• [Work instructions]: Transcribe exactly the span of lines that begins the records and ends with the line holding "the GitHub action", both boundary lines included.

== Data in this exercise

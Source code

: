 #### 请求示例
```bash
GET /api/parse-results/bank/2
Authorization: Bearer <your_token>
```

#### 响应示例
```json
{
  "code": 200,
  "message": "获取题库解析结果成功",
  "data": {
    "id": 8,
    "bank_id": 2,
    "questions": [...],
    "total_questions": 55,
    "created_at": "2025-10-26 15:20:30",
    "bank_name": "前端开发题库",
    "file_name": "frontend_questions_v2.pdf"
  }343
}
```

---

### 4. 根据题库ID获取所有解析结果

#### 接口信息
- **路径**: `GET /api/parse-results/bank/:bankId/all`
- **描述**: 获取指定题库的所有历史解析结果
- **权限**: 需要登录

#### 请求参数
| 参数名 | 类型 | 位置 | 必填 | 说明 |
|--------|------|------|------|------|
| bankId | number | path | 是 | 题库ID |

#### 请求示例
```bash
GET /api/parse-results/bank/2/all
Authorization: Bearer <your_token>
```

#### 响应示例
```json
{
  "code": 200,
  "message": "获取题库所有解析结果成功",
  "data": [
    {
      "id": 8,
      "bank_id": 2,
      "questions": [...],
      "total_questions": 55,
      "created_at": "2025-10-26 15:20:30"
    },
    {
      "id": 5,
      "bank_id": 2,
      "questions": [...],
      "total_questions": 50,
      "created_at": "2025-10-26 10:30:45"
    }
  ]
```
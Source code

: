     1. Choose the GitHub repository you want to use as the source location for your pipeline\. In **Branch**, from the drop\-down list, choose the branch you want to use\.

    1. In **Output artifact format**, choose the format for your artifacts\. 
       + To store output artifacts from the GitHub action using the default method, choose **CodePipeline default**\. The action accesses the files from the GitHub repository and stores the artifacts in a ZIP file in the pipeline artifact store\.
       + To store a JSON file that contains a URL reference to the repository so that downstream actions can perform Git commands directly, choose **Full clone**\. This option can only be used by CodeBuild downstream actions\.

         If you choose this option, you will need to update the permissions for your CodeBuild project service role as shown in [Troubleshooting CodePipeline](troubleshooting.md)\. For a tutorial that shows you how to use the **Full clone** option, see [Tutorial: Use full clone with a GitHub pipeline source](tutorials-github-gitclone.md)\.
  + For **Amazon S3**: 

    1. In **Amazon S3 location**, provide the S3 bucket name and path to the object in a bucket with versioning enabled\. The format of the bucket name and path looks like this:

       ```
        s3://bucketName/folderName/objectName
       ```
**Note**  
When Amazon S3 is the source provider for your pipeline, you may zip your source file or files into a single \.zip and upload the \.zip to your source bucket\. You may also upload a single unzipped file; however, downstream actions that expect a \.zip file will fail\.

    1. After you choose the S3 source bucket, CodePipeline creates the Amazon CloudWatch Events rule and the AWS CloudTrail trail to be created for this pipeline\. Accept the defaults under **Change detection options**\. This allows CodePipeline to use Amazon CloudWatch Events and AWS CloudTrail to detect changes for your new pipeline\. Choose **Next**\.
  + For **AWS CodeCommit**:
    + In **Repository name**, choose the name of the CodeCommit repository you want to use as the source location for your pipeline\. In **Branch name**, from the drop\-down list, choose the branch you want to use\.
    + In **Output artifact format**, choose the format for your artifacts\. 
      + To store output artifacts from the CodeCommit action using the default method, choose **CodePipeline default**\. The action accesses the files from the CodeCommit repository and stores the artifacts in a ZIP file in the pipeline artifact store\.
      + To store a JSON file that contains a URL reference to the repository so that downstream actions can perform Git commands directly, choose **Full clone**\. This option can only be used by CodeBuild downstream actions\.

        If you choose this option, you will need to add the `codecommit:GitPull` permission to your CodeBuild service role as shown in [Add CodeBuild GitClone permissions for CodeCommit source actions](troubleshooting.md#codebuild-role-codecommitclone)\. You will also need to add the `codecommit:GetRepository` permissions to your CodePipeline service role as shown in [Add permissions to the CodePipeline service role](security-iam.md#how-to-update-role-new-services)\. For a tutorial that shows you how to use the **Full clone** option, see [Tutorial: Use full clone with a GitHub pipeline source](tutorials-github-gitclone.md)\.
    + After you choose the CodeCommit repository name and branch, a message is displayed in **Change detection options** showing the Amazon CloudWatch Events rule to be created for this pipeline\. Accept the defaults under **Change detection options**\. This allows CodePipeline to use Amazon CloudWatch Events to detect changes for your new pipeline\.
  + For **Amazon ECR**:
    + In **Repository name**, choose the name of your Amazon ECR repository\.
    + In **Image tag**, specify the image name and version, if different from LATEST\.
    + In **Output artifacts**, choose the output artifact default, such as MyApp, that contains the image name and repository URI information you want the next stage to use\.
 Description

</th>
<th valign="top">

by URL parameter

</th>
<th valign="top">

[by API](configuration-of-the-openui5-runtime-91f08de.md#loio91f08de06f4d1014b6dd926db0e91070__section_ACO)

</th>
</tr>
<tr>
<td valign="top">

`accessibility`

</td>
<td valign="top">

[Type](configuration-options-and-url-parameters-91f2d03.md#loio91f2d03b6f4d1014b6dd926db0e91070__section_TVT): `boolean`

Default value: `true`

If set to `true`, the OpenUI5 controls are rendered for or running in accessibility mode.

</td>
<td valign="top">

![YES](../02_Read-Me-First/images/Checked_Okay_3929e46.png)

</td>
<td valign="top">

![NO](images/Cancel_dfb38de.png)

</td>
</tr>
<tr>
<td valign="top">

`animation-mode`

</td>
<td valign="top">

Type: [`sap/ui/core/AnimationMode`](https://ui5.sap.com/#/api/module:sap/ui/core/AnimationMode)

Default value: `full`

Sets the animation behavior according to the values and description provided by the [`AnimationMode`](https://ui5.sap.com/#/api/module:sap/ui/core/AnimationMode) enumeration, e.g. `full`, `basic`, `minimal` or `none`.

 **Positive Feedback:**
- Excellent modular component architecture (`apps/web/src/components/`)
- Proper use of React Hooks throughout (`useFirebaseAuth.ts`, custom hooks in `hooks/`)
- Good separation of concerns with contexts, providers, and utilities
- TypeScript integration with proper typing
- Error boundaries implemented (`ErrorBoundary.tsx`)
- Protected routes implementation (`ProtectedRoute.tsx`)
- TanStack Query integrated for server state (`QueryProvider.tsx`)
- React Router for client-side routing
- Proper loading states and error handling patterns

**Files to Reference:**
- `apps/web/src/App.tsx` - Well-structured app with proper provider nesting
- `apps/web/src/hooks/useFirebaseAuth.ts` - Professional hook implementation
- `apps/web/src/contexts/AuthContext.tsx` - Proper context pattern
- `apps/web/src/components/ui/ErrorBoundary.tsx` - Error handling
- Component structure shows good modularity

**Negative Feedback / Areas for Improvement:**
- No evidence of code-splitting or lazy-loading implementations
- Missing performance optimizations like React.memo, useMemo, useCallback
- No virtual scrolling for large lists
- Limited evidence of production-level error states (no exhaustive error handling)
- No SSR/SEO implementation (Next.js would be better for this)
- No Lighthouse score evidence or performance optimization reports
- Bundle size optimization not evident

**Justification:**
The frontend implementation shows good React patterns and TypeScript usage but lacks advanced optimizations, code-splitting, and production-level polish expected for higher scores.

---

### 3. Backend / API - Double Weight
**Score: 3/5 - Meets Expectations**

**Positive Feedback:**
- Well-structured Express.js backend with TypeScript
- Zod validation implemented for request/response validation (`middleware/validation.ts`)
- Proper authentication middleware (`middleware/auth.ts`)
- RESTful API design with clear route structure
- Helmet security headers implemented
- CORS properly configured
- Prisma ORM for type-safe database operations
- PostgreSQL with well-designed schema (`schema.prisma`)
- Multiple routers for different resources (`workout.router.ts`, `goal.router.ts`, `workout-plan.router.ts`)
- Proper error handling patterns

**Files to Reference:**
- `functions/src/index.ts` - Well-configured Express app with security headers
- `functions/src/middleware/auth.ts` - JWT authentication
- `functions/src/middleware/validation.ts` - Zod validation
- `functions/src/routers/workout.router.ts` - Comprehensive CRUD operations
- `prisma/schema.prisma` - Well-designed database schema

====

• [Answer below]:
Source code

: #### 请求示例
```bash
GET /api/parse-results/bank/2
Authorization: Bearer <your_token>
```

#### 响应示例
```json
{
  "code": 200,
  "message": "获取题库解析结果成功",
  "data": {
    "id": 8,
    "bank_id": 2,
    "questions": [...],
    "total_questions": 55,
    "created_at": "2025-10-26 15:20:30",
    "bank_name": "前端开发题库",
    "file_name": "frontend_questions_v2.pdf"
  }343
}
```

---

### 4. 根据题库ID获取所有解析结果

#### 接口信息
- **路径**: `GET /api/parse-results/bank/:bankId/all`
- **描述**: 获取指定题库的所有历史解析结果
- **权限**: 需要登录

#### 请求参数
| 参数名 | 类型 | 位置 | 必填 | 说明 |
|--------|------|------|------|------|
| bankId | number | path | 是 | 题库ID |

#### 请求示例
```bash
GET /api/parse-results/bank/2/all
Authorization: Bearer <your_token>
```

#### 响应示例
```json
{
  "code": 200,
  "message": "获取题库所有解析结果成功",
  "data": [
    {
      "id": 8,
      "bank_id": 2,
      "questions": [...],
      "total_questions": 55,
      "created_at": "2025-10-26 15:20:30"
    },
    {
      "id": 5,
      "bank_id": 2,
      "questions": [...],
      "total_questions": 50,
      "created_at": "2025-10-26 10:30:45"
    }
  ]
```
Source code

:     1. Choose the GitHub repository you want to use as the source location for your pipeline\. In **Branch**, from the drop\-down list, choose the branch you want to use\.

    1. In **Output artifact format**, choose the format for your artifacts\. 
       + To store output artifacts from the GitHub action using the default method, choose **CodePipeline default**\. The action accesses the files from the GitHub repository and stores the artifacts in a ZIP file in the pipeline artifact store\.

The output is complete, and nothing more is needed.